80才からの夢の暮らしのため働ける限り働く
身を粉にして働き、節約を続け、11年でローンを繰り上げ完済したのが50才のとき。まさにゼロからのスタートとなった年齢だ。
しかしその後も働くペースは落とさなかった。芸能界の仕事に加え、自らレンタルスタジオもオープンした。
「借金返済の日々はつらくて、子供たちに当たったこともありましたが、あのときについた“がんばり癖”と、ひとりでやり遂げられたという自信は誇りになっています。いまの目標は80才で希望している老人ホームに入ること。それに向かってがんばって貯金をしています。子供に頼っていたらいけませんからね。

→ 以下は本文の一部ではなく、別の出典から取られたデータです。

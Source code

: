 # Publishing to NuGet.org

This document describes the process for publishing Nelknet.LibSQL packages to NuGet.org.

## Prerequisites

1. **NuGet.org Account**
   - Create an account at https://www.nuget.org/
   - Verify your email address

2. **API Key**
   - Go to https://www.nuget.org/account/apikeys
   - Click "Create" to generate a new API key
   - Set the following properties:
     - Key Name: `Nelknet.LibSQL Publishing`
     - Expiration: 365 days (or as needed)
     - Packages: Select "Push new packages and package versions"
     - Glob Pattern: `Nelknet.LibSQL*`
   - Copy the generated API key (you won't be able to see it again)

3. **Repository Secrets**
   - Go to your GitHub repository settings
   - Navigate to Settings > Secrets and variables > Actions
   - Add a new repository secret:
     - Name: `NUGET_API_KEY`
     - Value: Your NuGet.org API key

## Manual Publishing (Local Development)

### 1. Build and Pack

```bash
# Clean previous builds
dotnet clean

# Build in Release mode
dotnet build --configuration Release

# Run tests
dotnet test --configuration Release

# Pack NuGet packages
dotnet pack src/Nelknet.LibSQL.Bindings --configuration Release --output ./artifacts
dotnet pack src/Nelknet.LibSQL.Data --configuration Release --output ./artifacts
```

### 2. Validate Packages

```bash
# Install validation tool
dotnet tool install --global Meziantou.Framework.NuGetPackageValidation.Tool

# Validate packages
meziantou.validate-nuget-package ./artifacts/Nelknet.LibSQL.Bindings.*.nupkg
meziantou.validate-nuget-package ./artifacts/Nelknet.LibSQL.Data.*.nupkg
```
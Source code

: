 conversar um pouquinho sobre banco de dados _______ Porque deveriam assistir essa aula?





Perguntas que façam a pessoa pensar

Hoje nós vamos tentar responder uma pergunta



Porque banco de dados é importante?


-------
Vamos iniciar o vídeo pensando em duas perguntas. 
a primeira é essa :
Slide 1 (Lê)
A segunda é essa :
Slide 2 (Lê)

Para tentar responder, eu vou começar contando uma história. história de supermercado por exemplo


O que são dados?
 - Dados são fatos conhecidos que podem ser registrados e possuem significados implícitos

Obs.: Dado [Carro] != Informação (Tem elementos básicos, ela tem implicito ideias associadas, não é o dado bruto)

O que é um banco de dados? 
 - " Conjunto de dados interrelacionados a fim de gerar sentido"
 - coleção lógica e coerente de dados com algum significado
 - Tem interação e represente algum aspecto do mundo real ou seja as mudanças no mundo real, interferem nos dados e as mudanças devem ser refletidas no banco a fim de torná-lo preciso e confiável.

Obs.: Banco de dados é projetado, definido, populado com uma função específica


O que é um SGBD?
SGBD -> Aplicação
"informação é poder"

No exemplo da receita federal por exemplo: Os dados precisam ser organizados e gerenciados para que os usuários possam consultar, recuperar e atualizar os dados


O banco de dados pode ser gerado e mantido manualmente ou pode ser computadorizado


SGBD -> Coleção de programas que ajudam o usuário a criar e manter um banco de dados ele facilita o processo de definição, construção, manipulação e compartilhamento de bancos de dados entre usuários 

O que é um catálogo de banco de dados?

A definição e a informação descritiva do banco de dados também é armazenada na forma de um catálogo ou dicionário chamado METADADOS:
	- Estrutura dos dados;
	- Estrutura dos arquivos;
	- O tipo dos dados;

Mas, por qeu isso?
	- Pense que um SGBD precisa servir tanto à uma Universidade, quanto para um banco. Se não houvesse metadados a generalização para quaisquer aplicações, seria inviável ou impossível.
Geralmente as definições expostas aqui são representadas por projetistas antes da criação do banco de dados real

ひざが痛い日もありますが、“働かないと入れないから、今日も戦うぞ”って毎朝家を出るとき自分を鼓舞しています。自分に負けないようにね」
貯金がなくて不安なら、何も考えず、とにかく働くことをおすすめするという。
「何でもプラスに考えるといいと思うんです。職場の人間関係に悩んだら、人間力を鍛える機会を与えてもらっているんだと思って感謝する。時給が低くたって積み重ねれば絶対にプラスになる。人生、働く人の勝ちです」
そう言って笑うが、そのバイタリティーは借金返済の苦労が下地になっている。50代でゼロからのスタートでも遅すぎることはないのだ。
【プロフィール】
水沢アキ/17才で女優、18才で歌手としてデビュー。ドラマ『太陽にほえろ!』(NTV系)や『聖者の行進』(TBS系)、大河ドラマ『風林火山』(NHK)などに出演。現在はバラエティー番組などで活躍するかたわら、レンタルスタジオのオーナー業も行う。